Rather than leaving applications, systems, and tools exposed to the network, lock them down and appropriately control access by implementing the Zero Trust principles of micro-segmentation.
For example, a research center might be using IoT devices such as mass spectrometers connected to a Windows computer and collecting data from a tissue sampling machine. The vendor could offer many of the security features to more easily and quickly access the data, leaving the computer unsecured from a firewall perspective. This small act could result in possible internal cybersecurity breaches that would be devastating for that research center, its data, its clients, and its users.
Micro-segmentation, one of the first steps toward a Zero Trust approach, is a process that provides granular access controls and eliminates overprivileged access to applications by unauthorized users. In the research center scenario above, micro-segmentation involves identifying and locking down the machine-to-machine communication processes and allowing the computer to talk only to authorized systems (e.g., electronic medical record systems for uploading information). With the system entirely micro-segmented from the network and only able to communicate with its hardware and appropriate systems, the system is walled off from the rest of the hospital so that cyberattacks can’t spread to or from it
3. Use Zero Trust endpoint protection.
Unknown applications should never run on an organizationally owned system, and with Zero Trust endpoint protection, healthcare organizations can make sure they never do. These unknowns often get introduced with HIPAA controls and introduce breaches.

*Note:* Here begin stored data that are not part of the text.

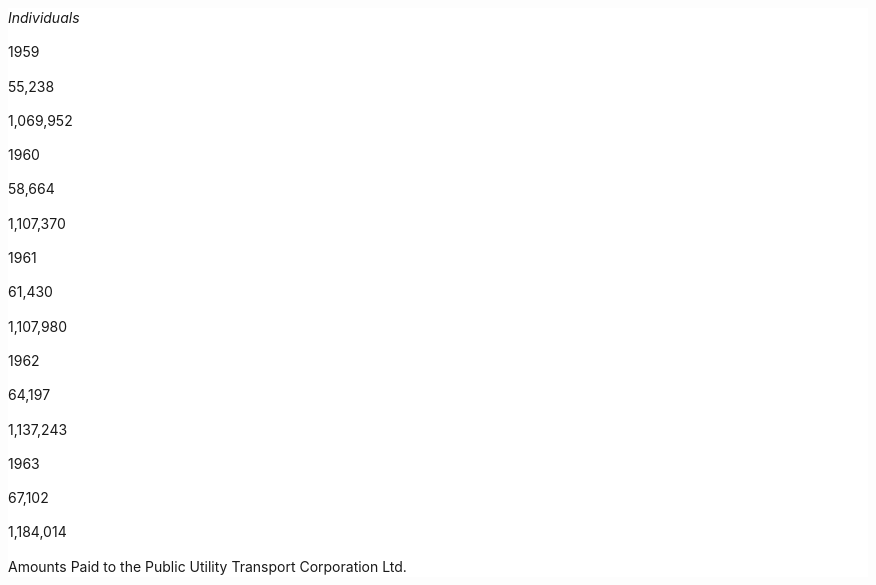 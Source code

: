 <td><p><i>Individuals</i></p></td>

</tr>

<tr>

<td><p>1959</p></td>

<td><p>55,238</p></td>

<td><p>1,069,952</p></td>

</tr>

<tr>

<td><p>1960</p></td>

<td><p>58,664</p></td>

<td>

<p>1,107,370</p></td>

</tr>

<tr>

<td><p>1961</p></td>

<td><p>61,430</p></td>

<td><p>1,107,980</p></td>

</tr>

<tr>

<td><p>1962</p></td>

<td><p>64,197</p></td>

<td><p>1,137,243</p></td>

</tr>

<tr>

<td><p>1963</p></td>

<td><p>67,102</p></td>

<td><p>1,184,014</p></td>

</tr>

</table>

</answer>

</writtenStatements>

<writtenStatements>

<heading>Amounts Paid to the Public Utility Transport Corporation Ltd.</heading>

With endpoint protection, the only processes that can run are those that are explicitly allowed; the rest are blocked. Endpoint protection can also go further to ensure those approved processes can only carry out approved activities.

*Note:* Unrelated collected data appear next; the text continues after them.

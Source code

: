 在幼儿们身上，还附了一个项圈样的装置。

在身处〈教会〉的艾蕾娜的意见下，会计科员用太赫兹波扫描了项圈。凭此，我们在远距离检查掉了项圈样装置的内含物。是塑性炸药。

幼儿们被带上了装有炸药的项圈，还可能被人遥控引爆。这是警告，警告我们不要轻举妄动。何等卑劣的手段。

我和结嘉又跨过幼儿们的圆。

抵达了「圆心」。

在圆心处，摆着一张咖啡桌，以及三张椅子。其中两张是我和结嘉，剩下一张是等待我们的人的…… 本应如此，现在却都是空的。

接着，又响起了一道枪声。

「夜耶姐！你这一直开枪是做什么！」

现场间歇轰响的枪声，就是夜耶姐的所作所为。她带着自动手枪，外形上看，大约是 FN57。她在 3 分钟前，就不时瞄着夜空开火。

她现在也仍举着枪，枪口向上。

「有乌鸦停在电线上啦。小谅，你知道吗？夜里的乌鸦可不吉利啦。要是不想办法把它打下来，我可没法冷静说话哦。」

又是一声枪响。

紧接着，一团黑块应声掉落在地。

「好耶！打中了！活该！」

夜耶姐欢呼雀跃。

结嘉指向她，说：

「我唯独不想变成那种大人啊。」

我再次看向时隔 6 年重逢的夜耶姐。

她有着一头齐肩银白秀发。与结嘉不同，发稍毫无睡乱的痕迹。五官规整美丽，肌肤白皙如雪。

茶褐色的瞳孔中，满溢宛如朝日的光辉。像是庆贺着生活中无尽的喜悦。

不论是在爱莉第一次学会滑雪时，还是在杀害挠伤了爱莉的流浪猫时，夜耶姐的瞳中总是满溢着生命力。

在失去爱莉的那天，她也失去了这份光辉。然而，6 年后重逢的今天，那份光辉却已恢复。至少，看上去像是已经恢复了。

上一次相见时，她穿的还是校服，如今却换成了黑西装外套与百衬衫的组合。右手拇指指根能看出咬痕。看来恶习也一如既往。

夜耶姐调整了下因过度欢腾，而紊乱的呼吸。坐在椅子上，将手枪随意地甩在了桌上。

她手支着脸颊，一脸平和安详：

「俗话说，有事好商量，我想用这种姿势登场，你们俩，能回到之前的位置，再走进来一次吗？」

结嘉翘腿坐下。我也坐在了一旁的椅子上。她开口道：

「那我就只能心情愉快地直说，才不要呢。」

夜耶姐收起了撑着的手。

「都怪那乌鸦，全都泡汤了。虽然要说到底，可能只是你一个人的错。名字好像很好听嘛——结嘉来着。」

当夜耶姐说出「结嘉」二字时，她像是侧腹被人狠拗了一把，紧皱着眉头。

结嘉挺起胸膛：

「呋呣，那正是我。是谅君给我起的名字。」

For example, endpoint protection would prevent a hospital worker from downloading a random game from the internet onto their work computer during their break because the game could be compromised and could introduce malware to the system. By removing access to the install, the endpoint protection eliminates every chance for such a scenario to occur.
These steps might seem complicated at first glance, and indeed they are if carried out individually without an overarching platform to manage and control cybersecurity functions. However, this type of holistic cybersecurity approach is especially important for any organization that plans to migrate its networking infrastructure to the cloud either now or in the near future. Fortunately for the healthcare industry, advanced modern micro-segmentation Zero Trust cybersecurity platforms are increasingly available today.
Harish Akali is the Chief Technology Officer at ColorTokens Inc., a leading innovator in SaaS-based Zero Trust cybersecurity solutions. As a member of the ColorTokens leadership team, he uses his extensive knowledge of cloud and enterprise software across multiple industries to drive innovation.